La Rochelle avait largement adhéré à la Réforme protestante, était responsable de la diffusion du protestantisme dans les régions occidentales de la France et était devenue un refuge pour les protestants fuyant d'autres endroits. Les tentatives de Richelieu pour négocier avec La Rochelle échouèrent en 1625, et il fut contraint de signer la paix de La Rochelle en février 1626. En 1627, le conflit reprit et La Rochelle fut assiégée pendant un an, encerclée et coupée de tout approvisionnement extérieur. Richelieu ordonna la construction d'une énorme digue pour empêcher toute aide de la mer. Les derniers mois du siège furent marqués par une famine dévastatrice qui obligea les femmes, les enfants et les personnes âgées à quitter la ville et à errer sans ressources dans les marais, où peu survécurent. Les assiégés survvécurent en mangeant des chevaux, des chiens et des chats, et des centaines de personnes moururent chaque jour de faim. La Rochelle comptait 25 000 habitants avant le siège, dont 18 000 protestants, et à peine plus de 5 000 à la fin du blocus.
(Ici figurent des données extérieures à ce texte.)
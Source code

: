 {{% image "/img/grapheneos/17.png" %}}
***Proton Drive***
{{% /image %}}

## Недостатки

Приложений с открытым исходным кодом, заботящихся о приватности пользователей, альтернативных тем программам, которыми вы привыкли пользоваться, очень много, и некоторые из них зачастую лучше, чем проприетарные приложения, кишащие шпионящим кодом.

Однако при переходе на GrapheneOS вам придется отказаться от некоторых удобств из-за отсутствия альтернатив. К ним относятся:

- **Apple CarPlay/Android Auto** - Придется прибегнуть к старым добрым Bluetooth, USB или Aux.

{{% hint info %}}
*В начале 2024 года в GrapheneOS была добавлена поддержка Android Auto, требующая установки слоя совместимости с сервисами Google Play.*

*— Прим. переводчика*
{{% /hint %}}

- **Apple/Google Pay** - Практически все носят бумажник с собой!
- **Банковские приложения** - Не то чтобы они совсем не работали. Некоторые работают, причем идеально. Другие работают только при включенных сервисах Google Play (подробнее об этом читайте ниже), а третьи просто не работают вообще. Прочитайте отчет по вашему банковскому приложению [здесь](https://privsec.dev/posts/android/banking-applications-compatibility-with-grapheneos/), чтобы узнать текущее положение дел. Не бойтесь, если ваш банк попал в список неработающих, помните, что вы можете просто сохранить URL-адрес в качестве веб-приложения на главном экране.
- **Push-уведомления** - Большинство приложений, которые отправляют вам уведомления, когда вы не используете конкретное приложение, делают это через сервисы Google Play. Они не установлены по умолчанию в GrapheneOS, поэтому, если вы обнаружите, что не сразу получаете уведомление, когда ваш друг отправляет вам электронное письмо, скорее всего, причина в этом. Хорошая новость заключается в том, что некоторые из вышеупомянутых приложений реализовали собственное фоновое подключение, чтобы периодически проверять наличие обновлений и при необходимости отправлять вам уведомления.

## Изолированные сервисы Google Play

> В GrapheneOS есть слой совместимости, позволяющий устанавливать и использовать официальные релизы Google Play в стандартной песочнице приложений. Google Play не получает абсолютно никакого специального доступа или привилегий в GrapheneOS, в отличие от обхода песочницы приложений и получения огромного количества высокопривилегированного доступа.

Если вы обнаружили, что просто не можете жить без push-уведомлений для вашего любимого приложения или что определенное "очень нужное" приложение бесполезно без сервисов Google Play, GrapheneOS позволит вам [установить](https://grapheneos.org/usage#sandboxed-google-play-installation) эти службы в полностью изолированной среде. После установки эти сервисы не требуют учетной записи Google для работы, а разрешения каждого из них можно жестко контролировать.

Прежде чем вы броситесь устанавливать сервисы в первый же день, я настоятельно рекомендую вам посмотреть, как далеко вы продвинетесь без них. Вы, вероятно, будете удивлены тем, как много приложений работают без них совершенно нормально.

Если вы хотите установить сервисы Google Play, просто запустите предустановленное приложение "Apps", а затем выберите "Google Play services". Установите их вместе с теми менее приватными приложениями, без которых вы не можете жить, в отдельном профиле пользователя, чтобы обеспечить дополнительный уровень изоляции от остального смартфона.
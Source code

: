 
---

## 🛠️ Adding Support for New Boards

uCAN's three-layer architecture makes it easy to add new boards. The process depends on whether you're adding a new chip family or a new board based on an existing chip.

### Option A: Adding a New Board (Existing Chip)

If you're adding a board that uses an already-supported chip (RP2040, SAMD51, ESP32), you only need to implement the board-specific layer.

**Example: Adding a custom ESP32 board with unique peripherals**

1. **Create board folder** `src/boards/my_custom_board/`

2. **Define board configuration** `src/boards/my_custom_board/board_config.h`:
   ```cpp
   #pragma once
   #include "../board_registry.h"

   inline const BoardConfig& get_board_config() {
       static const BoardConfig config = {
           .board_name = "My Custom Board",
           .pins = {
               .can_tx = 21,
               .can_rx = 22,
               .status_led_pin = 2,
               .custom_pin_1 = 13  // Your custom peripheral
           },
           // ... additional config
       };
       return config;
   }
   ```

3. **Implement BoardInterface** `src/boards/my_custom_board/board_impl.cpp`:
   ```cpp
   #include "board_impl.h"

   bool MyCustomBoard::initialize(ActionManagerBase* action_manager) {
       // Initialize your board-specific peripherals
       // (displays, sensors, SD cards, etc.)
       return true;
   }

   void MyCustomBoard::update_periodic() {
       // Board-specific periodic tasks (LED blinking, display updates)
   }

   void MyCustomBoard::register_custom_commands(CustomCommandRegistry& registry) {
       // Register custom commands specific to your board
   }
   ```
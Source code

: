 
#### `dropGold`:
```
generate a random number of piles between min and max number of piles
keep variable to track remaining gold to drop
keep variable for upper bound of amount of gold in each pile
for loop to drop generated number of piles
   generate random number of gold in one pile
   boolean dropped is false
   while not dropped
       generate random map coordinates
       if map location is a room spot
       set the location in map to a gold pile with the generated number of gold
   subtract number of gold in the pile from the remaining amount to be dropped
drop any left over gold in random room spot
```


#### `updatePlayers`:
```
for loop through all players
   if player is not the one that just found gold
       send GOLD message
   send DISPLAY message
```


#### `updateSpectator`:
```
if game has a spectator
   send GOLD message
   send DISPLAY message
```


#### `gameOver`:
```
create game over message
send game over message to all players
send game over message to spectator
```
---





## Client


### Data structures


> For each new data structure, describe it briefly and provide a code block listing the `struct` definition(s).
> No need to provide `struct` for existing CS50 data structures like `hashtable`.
L'expédition montée par le duc de Buckingham échoua en raison de son assassinat et La Rochelle capitula le 28 octobre 1628. Le lendemain, Richelieu entra dans la ville et célébra une messe solennelle dans l'église Sainte-Marguerite. Louis XIII entra à La Rochelle le 1er novembre pour recevoir sa capitulation, suivie d'une grande procession le 3 novembre. Le roi supprima tous les anciens avantages dont jouissait la ville, fit raser la plupart des remparts, remit les églises à l'Église catholique et créa un évêché. Louis XIII fit construire à Paris la Notre-Dame des Victoires en l'honneur de son triomphe. Dix ans plus tard, il consacrerait la France à la Sainte Vierge et instituerait la fête de l'Assomption. Après des années de sacrifice, le destin de La Rochelle était désormais lié à la monarchie française et à l'Église catholique.
Conclusion
En juin 1629, avec l'édit de grâce (paix d'Alès) de Louis XIII, négocié par Richelieu avec les chefs protestants, les protestants perdirent de nombreux acquis antérieurs. L'édit maintint les concessions de l'édit de Nantes mais démantela le parti protestant. Les pasteurs réformés n'eurent le droit de prêcher, de célébrer la Cène, de baptiser et de célébrer des mariages que dans les villages et les villes autorisés par l'édit de Nantes. Les protestants qui avaient contribué à la restauration de l'unité du royaume, étaient désormais considérés comme des factieux face à une unité centralisée recherchée par les grands ministres, Richelieu et plus tard Mazarin. Les dragonnades remplacèrent les guerres de religion, les protestants perdant leurs princes et leurs protecteurs. Louis XIII ordonna la démolition des lieux de sûreté protestants et le rétablissement du culte catholique. Bien que les protestants aient conservé en théorie leurs droits religieux pendant encore 50 ans, ils perdirent leur influence politique et furent progressivement exclus des fonctions publiques. Ces droits furent lentement sapés sous le successeur de Louis XIII, son fils Louis XIV, et finalement abrogés en 1685.